You're reading: Investigator accuses Lutsenko of blocking cases against judges

Outspoken investigator Sergii Gorbatuk said the leadership of the Prosecutor General’s Office is blocking criminal investigations of judges accused of issuing unlawful rulings against EuroMaidan protesters.  

Some of these judges sit on the controversial Kyiv Administrative District Court

Gorbatuk, head of the in absentia investigations unit at the Prosecutor General’s Office, made the statement in a July 28 interview with Deutsche Welle. The Prosecutor General’s Office did not respond to a request for comment.

More than 10 notices of suspicion, or criminal charges, are pending against judges who issued allegedly unlawful rulings against demonstrators during the 2013-2014 EuroMaidan Revolution.
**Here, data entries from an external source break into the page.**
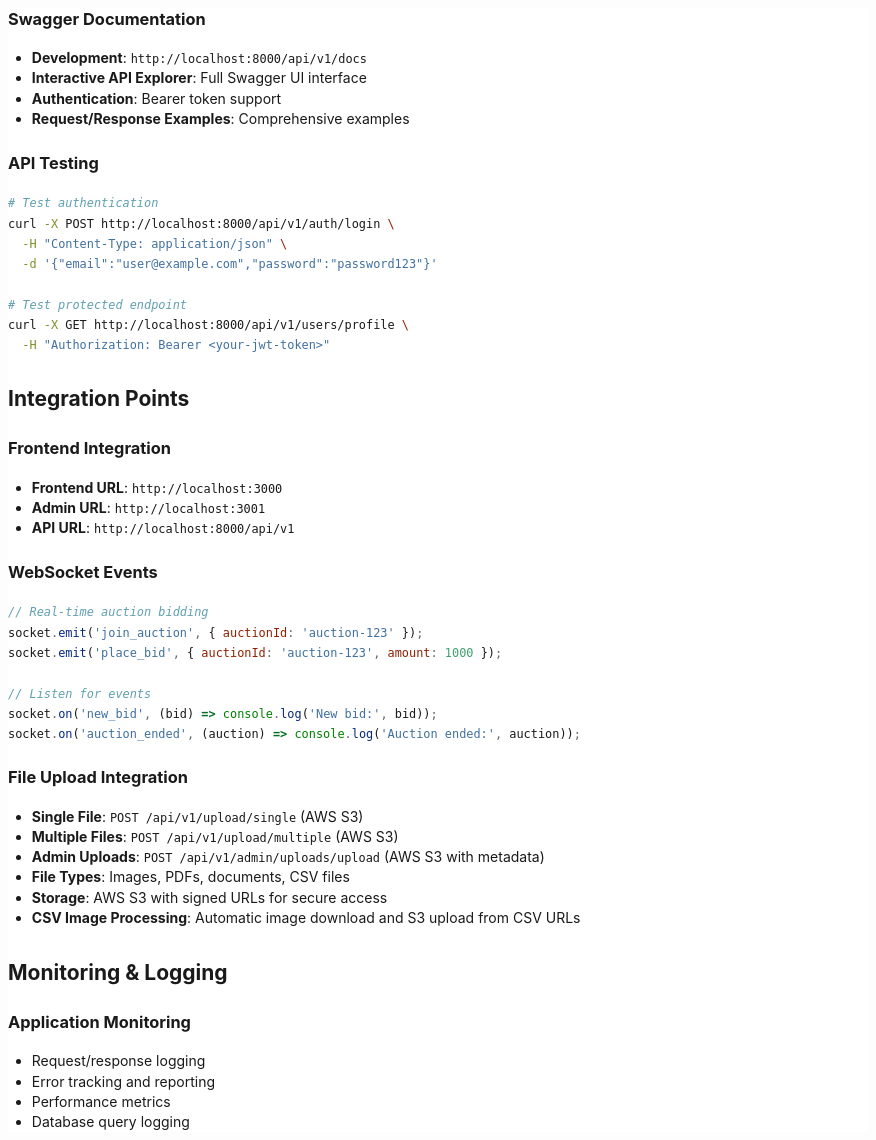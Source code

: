 ### Swagger Documentation
- **Development**: `http://localhost:8000/api/v1/docs`
- **Interactive API Explorer**: Full Swagger UI interface
- **Authentication**: Bearer token support
- **Request/Response Examples**: Comprehensive examples

### API Testing
```bash
# Test authentication
curl -X POST http://localhost:8000/api/v1/auth/login \
  -H "Content-Type: application/json" \
  -d '{"email":"user@example.com","password":"password123"}'

# Test protected endpoint
curl -X GET http://localhost:8000/api/v1/users/profile \
  -H "Authorization: Bearer <your-jwt-token>"
```

## Integration Points

### Frontend Integration
- **Frontend URL**: `http://localhost:3000`
- **Admin URL**: `http://localhost:3001`
- **API URL**: `http://localhost:8000/api/v1`

### WebSocket Events
```javascript
// Real-time auction bidding
socket.emit('join_auction', { auctionId: 'auction-123' });
socket.emit('place_bid', { auctionId: 'auction-123', amount: 1000 });

// Listen for events
socket.on('new_bid', (bid) => console.log('New bid:', bid));
socket.on('auction_ended', (auction) => console.log('Auction ended:', auction));
```

### File Upload Integration
- **Single File**: `POST /api/v1/upload/single` (AWS S3)
- **Multiple Files**: `POST /api/v1/upload/multiple` (AWS S3)
- **Admin Uploads**: `POST /api/v1/admin/uploads/upload` (AWS S3 with metadata)
- **File Types**: Images, PDFs, documents, CSV files
- **Storage**: AWS S3 with signed URLs for secure access
- **CSV Image Processing**: Automatic image download and S3 upload from CSV URLs

## Monitoring & Logging

### Application Monitoring
- Request/response logging
- Error tracking and reporting
- Performance metrics
- Database query logging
Prosecutor General Yuriy Lutsenko’s deputies Anzhela Stryzhevska and Yuriy Stolyarchuk have refused to authorize any of them, according to Gorbatuk.

The EuroMaidan Revolution ousted then-President Viktor Yanukovych, who fled to Russia. 

Gorbatuk also said that Lutsenko refused to authorize some of the searches he requested, including searches at the personal offices of the Kyiv Administrative District Court judges. As a result, most of the valuable evidence he hoped to find could have been destroyed, he added.

“They just didn’t want these judges to be searched,” the investigator said. “And there were no lawful reasons to reject such searches. As far as I understand, the leadership of the Prosecutor General’s Office did not want to quarrel with the judges.”

He said that the Kyiv Administrative District Court judges’ “feeling of total impunity” can be explained by “their links to absolutely all top state and law enforcement officials.”

Gorbatuk said on July 26 that his unit and the National Anti-Corruption Bureau of Ukraine (NABU) had drafted charges for several of the Kyiv Administrative District Court’s judges in a separate case, unrelated to the EuroMaidan Revolution. 

The judges are accused of unlawfully interfering in the work of the top judicial body, the High Qualification Commission of Judges. The judges are also accused of issuing unlawful rulings and illegally interfering in the work of other courts.

Gorbatuk and NABU sent the new charges for approval to Deputy Prosecutor General Serhiy Kiz, who is currently the acting prosecutor general while Lutsenko is on vacation. Kiz has not yet approved the charges.

The Kyiv Administrative District Court denied the allegations, stating that the “unlawful actions of the Prosecutor General’s Office and the NABU are evidence of attempts to pressure the judges and discredit them.”

The court’s chairman, Pavlo Vovk, and judges Yevhen Ablov and Igor Pogribinchenko will face the charges, a source in the Prosecutor General’s Office told the Kyiv Post. 

Audio Recordings

The NABU and the Prosecutor General’s Office on July 26 released audio recordings that purport to implicate top judges of the court in unlawful activities.

In the recordings, voices alleged to belong to Vovk and other judges appear to be putting together lawsuits to suspend the authority of High Qualification Commission members Serhiy Kozyakov, Stanyslav Shchotka and Tetiana Veselska and appoint other members instead.

The Prosecutor General’s Office and NABU also said that Vovk and other judges of his court had illegally interfered in the State Investigation Bureau’s work.

In the alleged recording, Vovk appeared to unlawfully arrange a ruling by Odesa’s Suvorovsky District Court to ban the qualification assessment of judges by the High Qualification Commission.

The recorded voices also discussed taking bribes for court rulings and the acquisition of expensive jewelry and old coins.

Finally, the recordings provide alleged evidence of Vovk’s links to ex-President Petro Poroshenko, Interior Minister Arsen Avakov and former lawmaker Oleksandr Hranovsky, as well as former High Council of Justice Head and current Supreme Court judge Igor Benedysyuk and ex-lawmaker and former Yanukovych ally Serhiy Kivalov. 

All had previously denied influencing law enforcement.